#### [Records for processing]
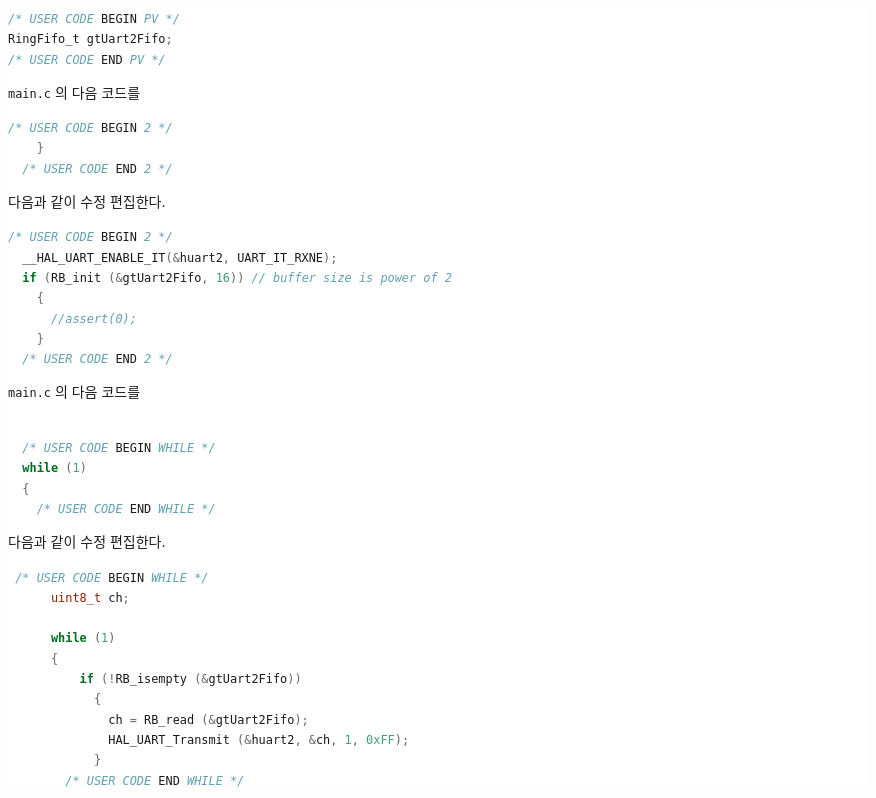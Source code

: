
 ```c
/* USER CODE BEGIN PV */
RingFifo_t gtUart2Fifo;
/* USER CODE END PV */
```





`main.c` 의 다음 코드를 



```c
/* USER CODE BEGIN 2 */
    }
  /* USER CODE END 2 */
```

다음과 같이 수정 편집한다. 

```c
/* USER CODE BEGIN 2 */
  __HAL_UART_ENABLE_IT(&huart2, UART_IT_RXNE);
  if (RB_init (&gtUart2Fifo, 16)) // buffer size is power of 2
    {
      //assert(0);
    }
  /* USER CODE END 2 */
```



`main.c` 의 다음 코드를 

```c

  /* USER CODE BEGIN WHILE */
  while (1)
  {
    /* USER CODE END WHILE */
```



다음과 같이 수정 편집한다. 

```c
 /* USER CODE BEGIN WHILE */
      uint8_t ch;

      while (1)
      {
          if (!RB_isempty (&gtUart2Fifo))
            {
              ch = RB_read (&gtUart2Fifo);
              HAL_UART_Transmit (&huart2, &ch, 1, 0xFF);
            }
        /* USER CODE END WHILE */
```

...

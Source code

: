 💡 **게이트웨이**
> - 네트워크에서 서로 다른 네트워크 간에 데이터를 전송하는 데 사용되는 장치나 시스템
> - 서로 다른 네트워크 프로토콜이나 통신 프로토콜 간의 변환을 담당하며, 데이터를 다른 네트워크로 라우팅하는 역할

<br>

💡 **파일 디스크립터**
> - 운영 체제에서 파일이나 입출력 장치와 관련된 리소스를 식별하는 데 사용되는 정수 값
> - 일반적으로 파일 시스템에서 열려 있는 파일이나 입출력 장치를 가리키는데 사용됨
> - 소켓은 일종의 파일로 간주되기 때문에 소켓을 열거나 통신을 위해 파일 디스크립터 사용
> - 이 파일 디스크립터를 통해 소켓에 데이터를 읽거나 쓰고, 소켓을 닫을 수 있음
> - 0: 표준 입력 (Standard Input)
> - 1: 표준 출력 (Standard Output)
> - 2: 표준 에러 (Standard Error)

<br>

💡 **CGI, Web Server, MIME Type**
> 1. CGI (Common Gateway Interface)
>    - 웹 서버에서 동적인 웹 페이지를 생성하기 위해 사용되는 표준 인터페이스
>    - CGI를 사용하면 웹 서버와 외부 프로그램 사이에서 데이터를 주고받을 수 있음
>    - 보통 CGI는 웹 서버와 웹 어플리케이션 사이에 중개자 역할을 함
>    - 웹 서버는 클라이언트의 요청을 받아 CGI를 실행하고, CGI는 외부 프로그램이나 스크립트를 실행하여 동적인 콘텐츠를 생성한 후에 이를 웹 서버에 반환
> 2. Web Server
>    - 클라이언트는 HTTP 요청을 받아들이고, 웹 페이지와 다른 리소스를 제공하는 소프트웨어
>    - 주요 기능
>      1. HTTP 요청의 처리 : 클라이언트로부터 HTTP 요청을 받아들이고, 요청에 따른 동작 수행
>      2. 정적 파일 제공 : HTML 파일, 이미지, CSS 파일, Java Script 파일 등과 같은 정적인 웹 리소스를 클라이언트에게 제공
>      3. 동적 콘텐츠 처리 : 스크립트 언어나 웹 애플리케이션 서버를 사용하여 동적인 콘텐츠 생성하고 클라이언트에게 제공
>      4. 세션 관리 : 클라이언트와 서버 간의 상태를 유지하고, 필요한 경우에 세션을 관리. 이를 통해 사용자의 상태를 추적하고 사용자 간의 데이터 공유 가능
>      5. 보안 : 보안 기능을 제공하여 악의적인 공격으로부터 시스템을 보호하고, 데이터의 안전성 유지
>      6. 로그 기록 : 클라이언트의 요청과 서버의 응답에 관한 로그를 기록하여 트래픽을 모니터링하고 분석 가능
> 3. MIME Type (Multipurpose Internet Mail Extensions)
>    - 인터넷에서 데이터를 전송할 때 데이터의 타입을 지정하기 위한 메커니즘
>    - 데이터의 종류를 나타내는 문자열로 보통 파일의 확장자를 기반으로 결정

#### [What you should do]
Given the records above, reproduce precisely and only the lines between the line holding "사용되는 표준 인터페이스" and the line holding "리소스를 제공하는 소프트웨어", inclusive.

#### [Written answer]
>    - 웹 서버에서 동적인 웹 페이지를 생성하기 위해 사용되는 표준 인터페이스
>    - CGI를 사용하면 웹 서버와 외부 프로그램 사이에서 데이터를 주고받을 수 있음
>    - 보통 CGI는 웹 서버와 웹 어플리케이션 사이에 중개자 역할을 함
>    - 웹 서버는 클라이언트의 요청을 받아 CGI를 실행하고, CGI는 외부 프로그램이나 스크립트를 실행하여 동적인 콘텐츠를 생성한 후에 이를 웹 서버에 반환
> 2. Web Server
>    - 클라이언트는 HTTP 요청을 받아들이고, 웹 페이지와 다른 리소스를 제공하는 소프트웨어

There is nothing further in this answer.